Dans la lutte mondiale, choisir, comme la plus digne d’attention, la guerre soutenue par les Anglais, était donc une préférence justifiable aux yeux d’un observateur impartial. Et l’impartialité ne semble pas aux Anglais une vertu quand il s’agit d’eux-mêmes. L’univers est le plus grand miroir qui leur renvoie leur image, et c’est elle surtout qu’ils y contemplent. Cette curiosité ne lasse pas leur regard, ni cette prédilection n’embarrasse leur conscience. Ils associent à une scrupuleuse et habituelle probité de jugement, la certitude qu’en eux seuls la nature humaine a trouvé sa plénitude, son équilibre, et qu’au mieux doué des non Anglais manquera toujours l’achèvement de la perfection : être Anglais. Anglais, Kipling jouit de sa race. Il a fait le tour du globe, et prolongé des séjours en divers pays, mais comme pour accroître, par la comparaison, son attachement à son origine. Et, bien qu’il ait à un degré rare pour un Anglais, la courtoisie de l’intelligence envers ceux d’autre race, les comprendre n’est pas les préférer. Son cœur avait inspiré son intelligence quand, en pleine paix, pour célébrer la force guerrière, il avait choisi, parmi tous les types du soldat, le mercenaire anglais, comme le plus vaillant, le plus discipliné, le plus noble, le plus pittoresque, le plus gai et le plus confortable ouvrier dans le métier de tuer et d’être tué. A plus forte raison, était-il naturel qu’en pleine guerre le peintre des énergies nationales tînt ses regards fixés sur l’arme principale du principal champion dans la lutte, sur la puissance navale de l’Angleterre.
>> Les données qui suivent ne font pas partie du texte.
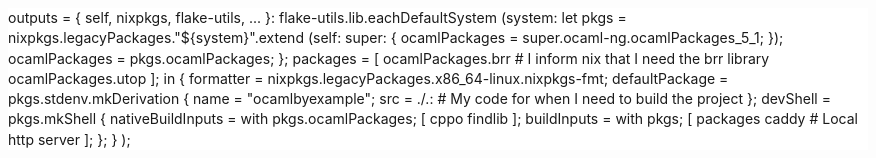 </span></span><span class="line"><span class="cl">  <span class="n">outputs</span> <span class="o">=</span> <span class="p">{</span> <span class="n">self</span><span class="o">,</span> <span class="n">nixpkgs</span><span class="o">,</span> <span class="n">flake-utils</span><span class="o">,</span> <span class="o">...</span> <span class="p">}:</span>
</span></span><span class="line"><span class="cl">    <span class="n">flake-utils</span><span class="o">.</span><span class="n">lib</span><span class="o">.</span><span class="n">eachDefaultSystem</span> <span class="p">(</span><span class="n">system</span><span class="p">:</span>
</span></span><span class="line"><span class="cl">      <span class="k">let</span>
</span></span><span class="line"><span class="cl">        <span class="n">pkgs</span> <span class="o">=</span> <span class="n">nixpkgs</span><span class="o">.</span><span class="n">legacyPackages</span><span class="o">.</span><span class="s2">"</span><span class="si">${</span><span class="n">system</span><span class="si">}</span><span class="s2">"</span><span class="o">.</span><span class="n">extend</span> <span class="p">(</span><span class="n">self</span><span class="p">:</span> <span class="n">super</span><span class="p">:</span> <span class="p">{</span>
</span></span><span class="line"><span class="cl">          <span class="n">ocamlPackages</span> <span class="o">=</span> <span class="n">super</span><span class="o">.</span><span class="n">ocaml-ng</span><span class="o">.</span><span class="n">ocamlPackages_5_1</span><span class="p">;</span>
</span></span><span class="line"><span class="cl">        <span class="p">});</span>
</span></span><span class="line"><span class="cl">        <span class="n">ocamlPackages</span> <span class="o">=</span> <span class="n">pkgs</span><span class="o">.</span><span class="n">ocamlPackages</span><span class="p">;</span>
</span></span><span class="line"><span class="cl">        <span class="p">};</span>
</span></span><span class="line"><span class="cl">        <span class="n">packages</span> <span class="err">=</span> <span class="p">[</span>
</span></span><span class="line"><span class="cl">          <span class="n">ocamlPackages</span><span class="o">.</span><span class="n">brr</span> <span class="c1"># I inform nix that I need the brr library</span>
</span></span><span class="line"><span class="cl">          <span class="n">ocamlPackages</span><span class="o">.</span><span class="n">utop</span>
</span></span><span class="line"><span class="cl">        <span class="p">];</span>
</span></span><span class="line"><span class="cl">      <span class="n">in</span>
</span></span><span class="line"><span class="cl">      <span class="p">{</span>
</span></span><span class="line"><span class="cl">        <span class="n">formatter</span> <span class="o">=</span> <span class="n">nixpkgs</span><span class="o">.</span><span class="n">legacyPackages</span><span class="o">.</span><span class="n">x86_64-linux</span><span class="o">.</span><span class="n">nixpkgs-fmt</span><span class="p">;</span>
</span></span><span class="line"><span class="cl">        <span class="n">defaultPackage</span> <span class="o">=</span> <span class="n">pkgs</span><span class="o">.</span><span class="n">stdenv</span><span class="o">.</span><span class="n">mkDerivation</span> <span class="p">{</span>
</span></span><span class="line"><span class="cl">          <span class="n">name</span> <span class="o">=</span> <span class="s2">"ocamlbyexample"</span><span class="p">;</span>
</span></span><span class="line"><span class="cl">          <span class="n">src</span> <span class="o">=</span> <span class="sr">./.</span><span class="p">:</span>
</span></span><span class="line"><span class="cl">          <span class="c1"># My code for when I need to build the project</span>
</span></span><span class="line"><span class="cl">        <span class="p">};</span>
</span></span><span class="line"><span class="cl">
</span></span><span class="line"><span class="cl">        <span class="n">devShell</span> <span class="o">=</span> <span class="n">pkgs</span><span class="o">.</span><span class="n">mkShell</span> <span class="p">{</span>
</span></span><span class="line"><span class="cl">          <span class="n">nativeBuildInputs</span> <span class="o">=</span> <span class="k">with</span> <span class="n">pkgs</span><span class="o">.</span><span class="n">ocamlPackages</span><span class="p">;</span> <span class="p">[</span> <span class="n">cppo</span> <span class="n">findlib</span> <span class="p">];</span>
</span></span><span class="line"><span class="cl">          <span class="n">buildInputs</span> <span class="o">=</span> <span class="k">with</span> <span class="n">pkgs</span><span class="p">;</span> <span class="p">[</span>
</span></span><span class="line"><span class="cl">            <span class="n">packages</span>
</span></span><span class="line"><span class="cl">            <span class="n">caddy</span> <span class="c1"># Local http server</span>
</span></span><span class="line"><span class="cl">          <span class="p">];</span>
</span></span><span class="line"><span class="cl">        <span class="p">};</span>
</span></span><span class="line"><span class="cl">      <span class="p">}</span>
</span></span><span class="line"><span class="cl">    <span class="p">);</span>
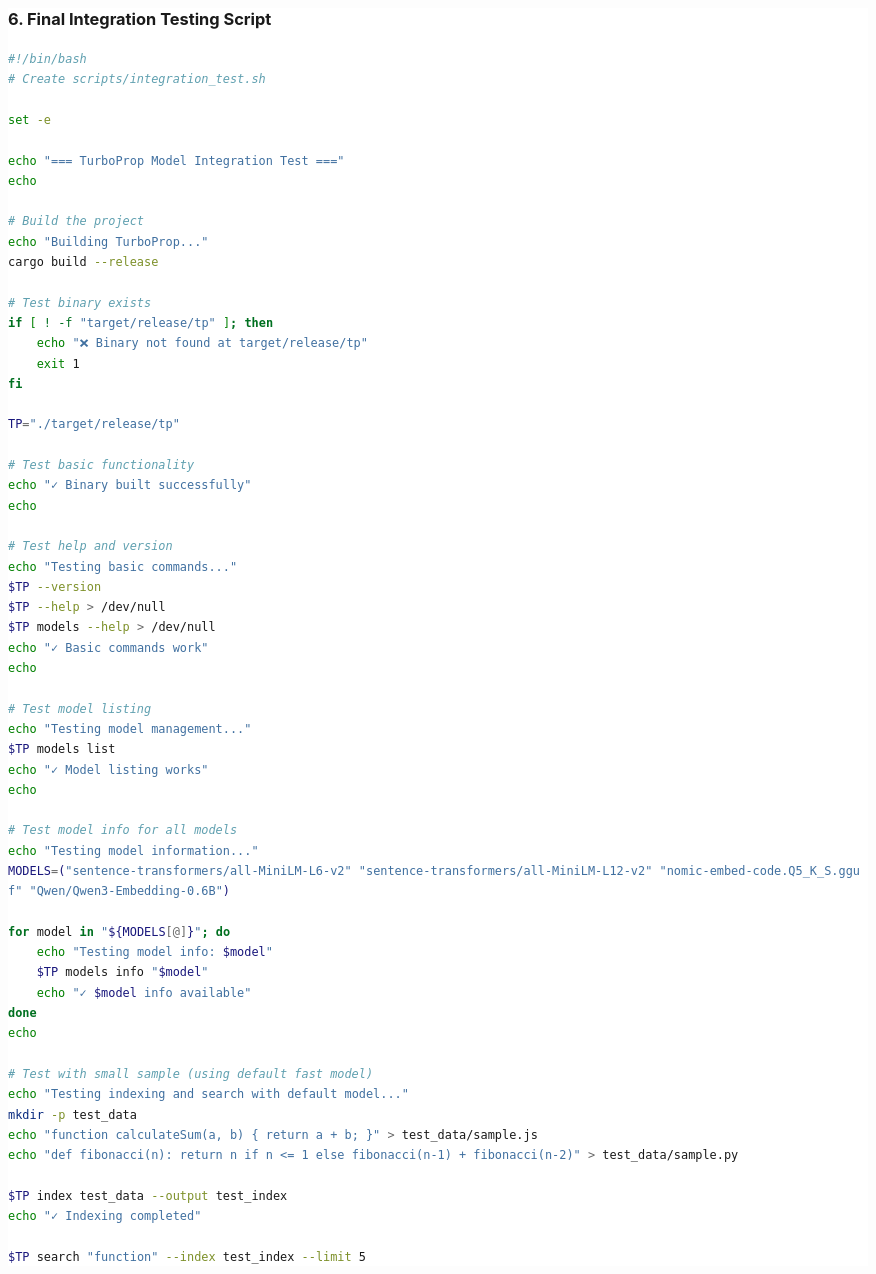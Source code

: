 ### 6. Final Integration Testing Script
```bash
#!/bin/bash
# Create scripts/integration_test.sh

set -e

echo "=== TurboProp Model Integration Test ==="
echo

# Build the project
echo "Building TurboProp..."
cargo build --release

# Test binary exists
if [ ! -f "target/release/tp" ]; then
    echo "❌ Binary not found at target/release/tp"
    exit 1
fi

TP="./target/release/tp"

# Test basic functionality
echo "✓ Binary built successfully"
echo

# Test help and version
echo "Testing basic commands..."
$TP --version
$TP --help > /dev/null
$TP models --help > /dev/null
echo "✓ Basic commands work"
echo

# Test model listing
echo "Testing model management..."
$TP models list
echo "✓ Model listing works"
echo

# Test model info for all models
echo "Testing model information..."
MODELS=("sentence-transformers/all-MiniLM-L6-v2" "sentence-transformers/all-MiniLM-L12-v2" "nomic-embed-code.Q5_K_S.gguf" "Qwen/Qwen3-Embedding-0.6B")

for model in "${MODELS[@]}"; do
    echo "Testing model info: $model"
    $TP models info "$model"
    echo "✓ $model info available"
done
echo

# Test with small sample (using default fast model)
echo "Testing indexing and search with default model..."
mkdir -p test_data
echo "function calculateSum(a, b) { return a + b; }" > test_data/sample.js
echo "def fibonacci(n): return n if n <= 1 else fibonacci(n-1) + fibonacci(n-2)" > test_data/sample.py

$TP index test_data --output test_index
echo "✓ Indexing completed"

$TP search "function" --index test_index --limit 5
```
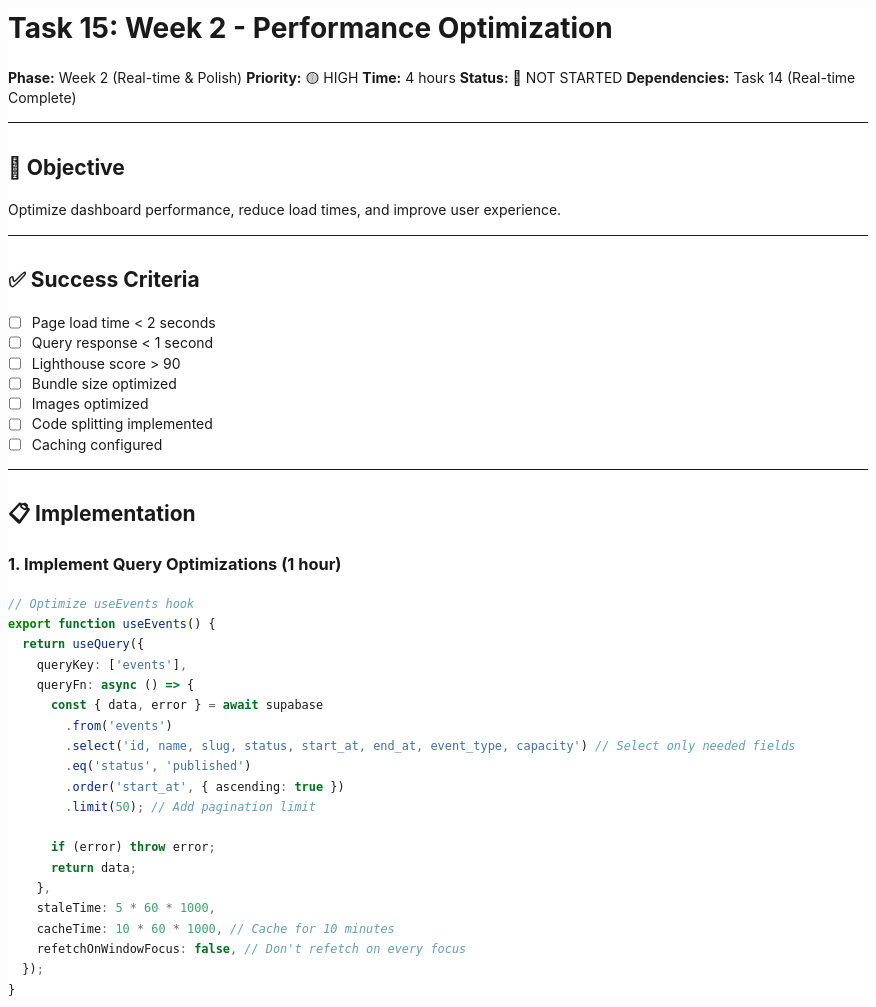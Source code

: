 # Task 15: Week 2 - Performance Optimization
**Phase:** Week 2 (Real-time & Polish)
**Priority:** 🟡 HIGH
**Time:** 4 hours
**Status:** 🔴 NOT STARTED
**Dependencies:** Task 14 (Real-time Complete)

---

## 🎯 Objective

Optimize dashboard performance, reduce load times, and improve user experience.

---

## ✅ Success Criteria

- [ ] Page load time < 2 seconds
- [ ] Query response < 1 second
- [ ] Lighthouse score > 90
- [ ] Bundle size optimized
- [ ] Images optimized
- [ ] Code splitting implemented
- [ ] Caching configured

---

## 📋 Implementation

### 1. Implement Query Optimizations (1 hour)

```typescript
// Optimize useEvents hook
export function useEvents() {
  return useQuery({
    queryKey: ['events'],
    queryFn: async () => {
      const { data, error } = await supabase
        .from('events')
        .select('id, name, slug, status, start_at, end_at, event_type, capacity') // Select only needed fields
        .eq('status', 'published')
        .order('start_at', { ascending: true })
        .limit(50); // Add pagination limit

      if (error) throw error;
      return data;
    },
    staleTime: 5 * 60 * 1000,
    cacheTime: 10 * 60 * 1000, // Cache for 10 minutes
    refetchOnWindowFocus: false, // Don't refetch on every focus
  });
}
```
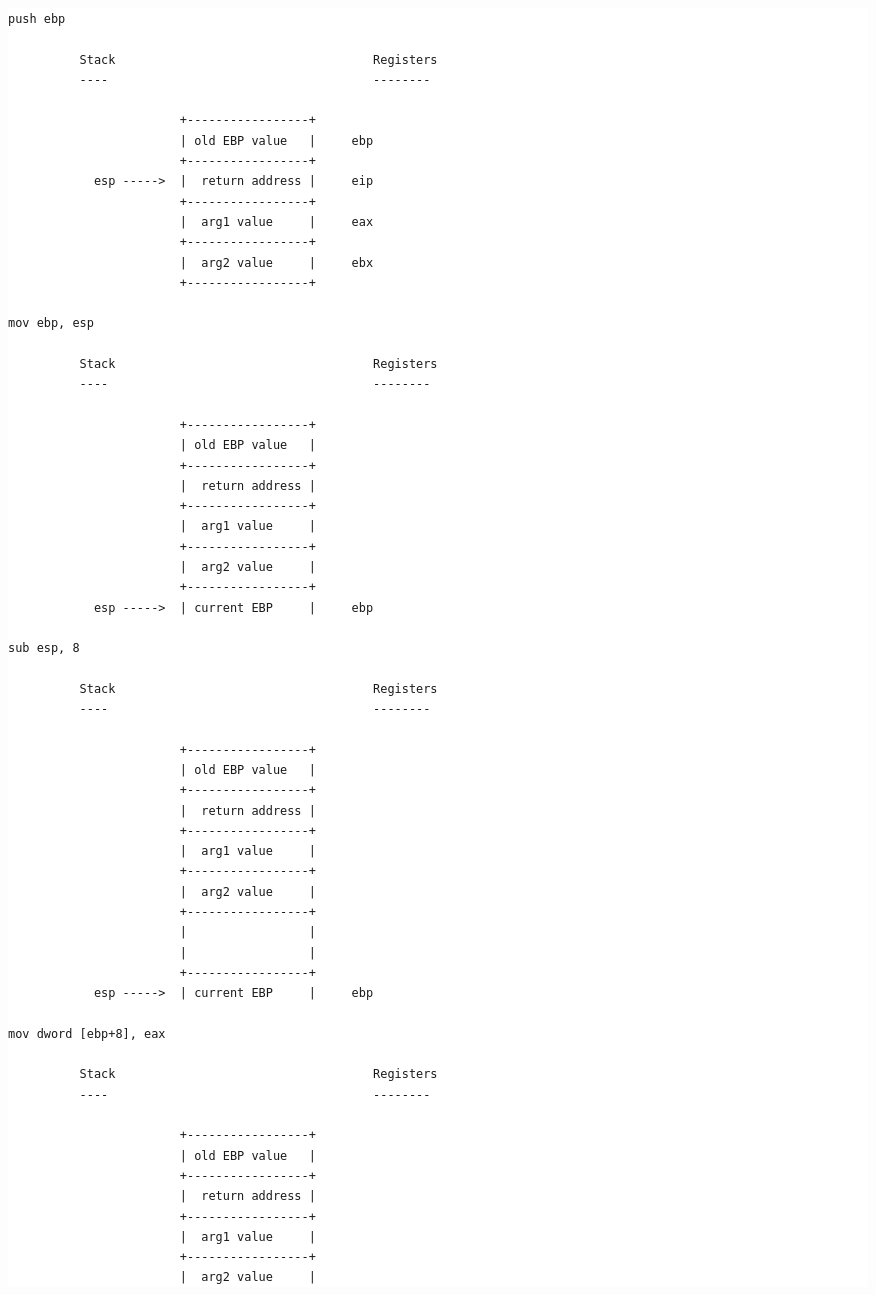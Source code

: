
 ```
push ebp

          Stack                                    Registers
          ----                                     --------

                        +-----------------+
                        | old EBP value   |     ebp
                        +-----------------+
            esp ----->  |  return address |     eip
                        +-----------------+
                        |  arg1 value     |     eax
                        +-----------------+
                        |  arg2 value     |     ebx
                        +-----------------+

mov ebp, esp

          Stack                                    Registers
          ----                                     --------

                        +-----------------+
                        | old EBP value   |
                        +-----------------+
                        |  return address |
                        +-----------------+
                        |  arg1 value     |
                        +-----------------+
                        |  arg2 value     |
                        +-----------------+
            esp ----->  | current EBP     |     ebp

sub esp, 8

          Stack                                    Registers
          ----                                     --------

                        +-----------------+
                        | old EBP value   |
                        +-----------------+
                        |  return address |
                        +-----------------+
                        |  arg1 value     |
                        +-----------------+
                        |  arg2 value     |
                        +-----------------+
                        |                 |
                        |                 |
                        +-----------------+
            esp ----->  | current EBP     |     ebp

mov dword [ebp+8], eax

          Stack                                    Registers
          ----                                     --------

                        +-----------------+
                        | old EBP value   |
                        +-----------------+
                        |  return address |
                        +-----------------+
                        |  arg1 value     |
                        +-----------------+
                        |  arg2 value     |
```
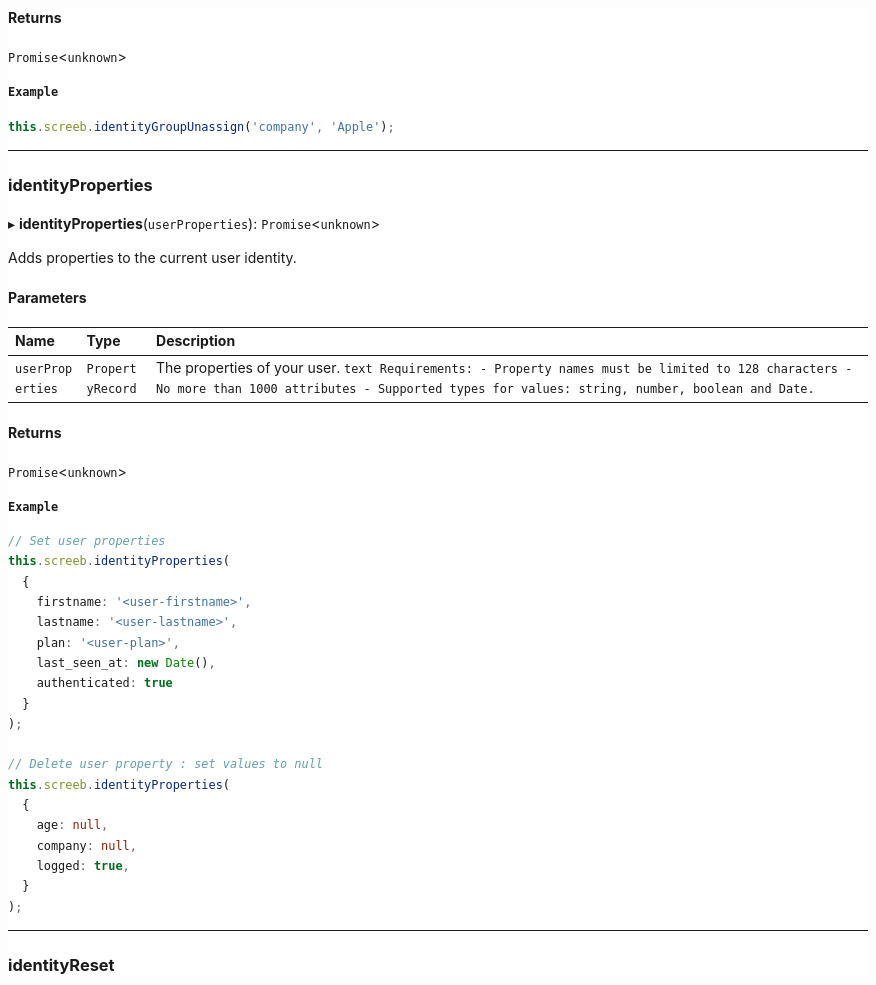 #### Returns

`Promise`\<`unknown`\>

**`Example`**

```ts
this.screeb.identityGroupUnassign('company', 'Apple');
```

___

### identityProperties

▸ **identityProperties**(`userProperties`): `Promise`\<`unknown`\>

Adds properties to the current user identity.

#### Parameters

| Name | Type | Description |
| :------ | :------ | :------ |
| `userProperties` | `PropertyRecord` | The properties of your user. ```text Requirements: - Property names must be limited to 128 characters - No more than 1000 attributes - Supported types for values: string, number, boolean and Date. ``` |

#### Returns

`Promise`\<`unknown`\>

**`Example`**

```ts
// Set user properties
this.screeb.identityProperties(
  {
    firstname: '<user-firstname>',
    lastname: '<user-lastname>',
    plan: '<user-plan>',
    last_seen_at: new Date(),
    authenticated: true
  }
);

// Delete user property : set values to null
this.screeb.identityProperties(
  {
    age: null,
    company: null,
    logged: true,
  }
);
```

___

### identityReset
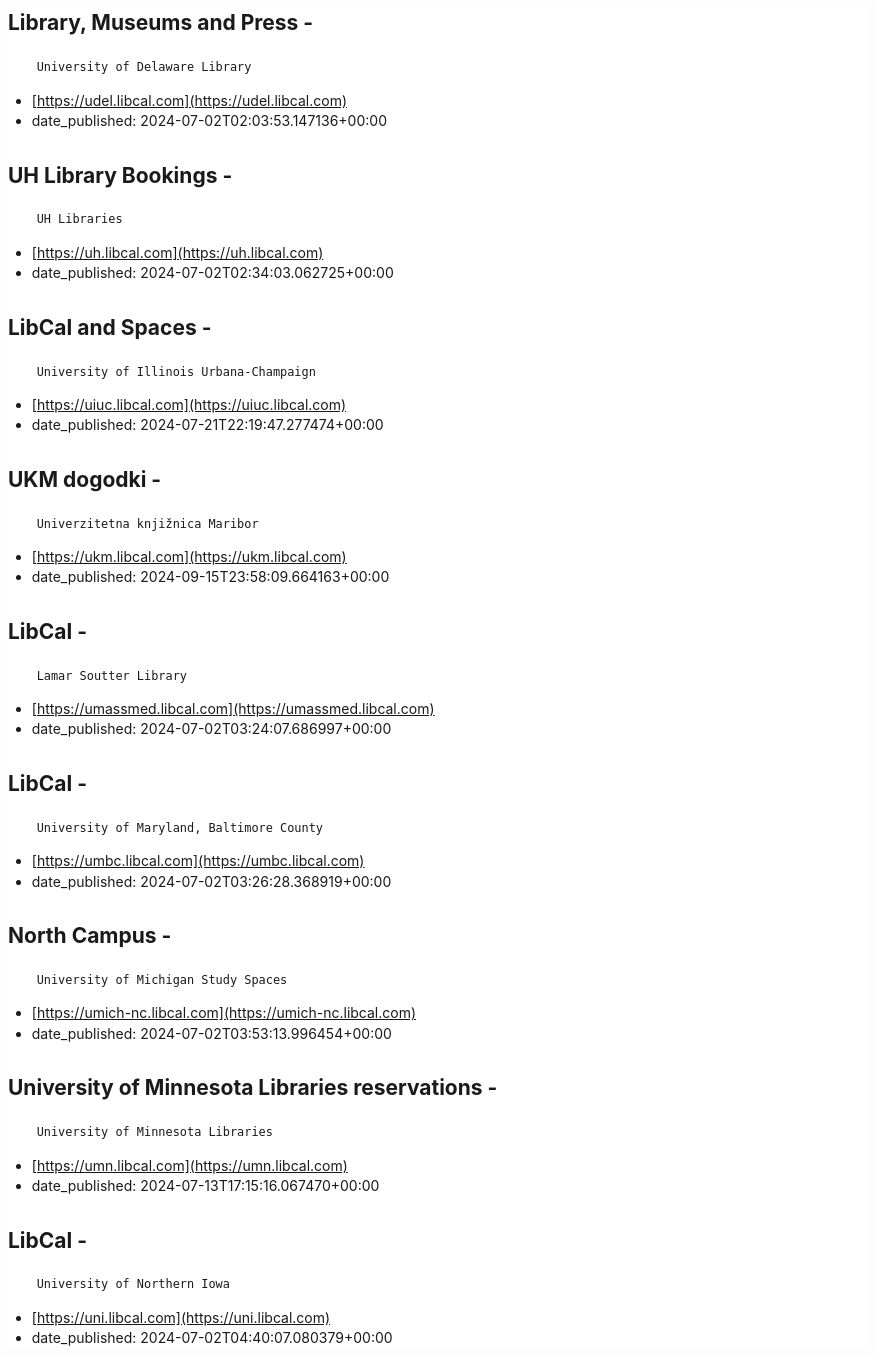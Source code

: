  ## Library, Museums and Press -
        University of Delaware Library
 - [https://udel.libcal.com](https://udel.libcal.com)
 - date_published: 2024-07-02T02:03:53.147136+00:00

 ## UH Library Bookings -
        UH Libraries
 - [https://uh.libcal.com](https://uh.libcal.com)
 - date_published: 2024-07-02T02:34:03.062725+00:00

 ## LibCal and Spaces -
        University of Illinois Urbana-Champaign
 - [https://uiuc.libcal.com](https://uiuc.libcal.com)
 - date_published: 2024-07-21T22:19:47.277474+00:00

 ## UKM dogodki -
        Univerzitetna knjižnica Maribor
 - [https://ukm.libcal.com](https://ukm.libcal.com)
 - date_published: 2024-09-15T23:58:09.664163+00:00

 ## LibCal -
        Lamar Soutter Library
 - [https://umassmed.libcal.com](https://umassmed.libcal.com)
 - date_published: 2024-07-02T03:24:07.686997+00:00

 ## LibCal -
        University of Maryland, Baltimore County
 - [https://umbc.libcal.com](https://umbc.libcal.com)
 - date_published: 2024-07-02T03:26:28.368919+00:00

 ## North Campus -
        University of Michigan Study Spaces
 - [https://umich-nc.libcal.com](https://umich-nc.libcal.com)
 - date_published: 2024-07-02T03:53:13.996454+00:00

 ## University of Minnesota Libraries reservations -
        University of Minnesota Libraries
 - [https://umn.libcal.com](https://umn.libcal.com)
 - date_published: 2024-07-13T17:15:16.067470+00:00

 ## LibCal -
        University of Northern Iowa
 - [https://uni.libcal.com](https://uni.libcal.com)
 - date_published: 2024-07-02T04:40:07.080379+00:00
Il n’eût pas été non plus lui-même si, dans cette puissance navale, il n’avait pas été droit aux formes encore nouvelles pour tous et qu’il ferait, d’ignorées, populaires. Ici les conjonctures se trouvèrent d’accord avec son attraction. Un service, inconnu la veille, devenait dès les hostilités essentiel pour toutes les marines, et, plus que pour toutes les autres, pour la marine présente partout où des vagues peuvent porter des navires.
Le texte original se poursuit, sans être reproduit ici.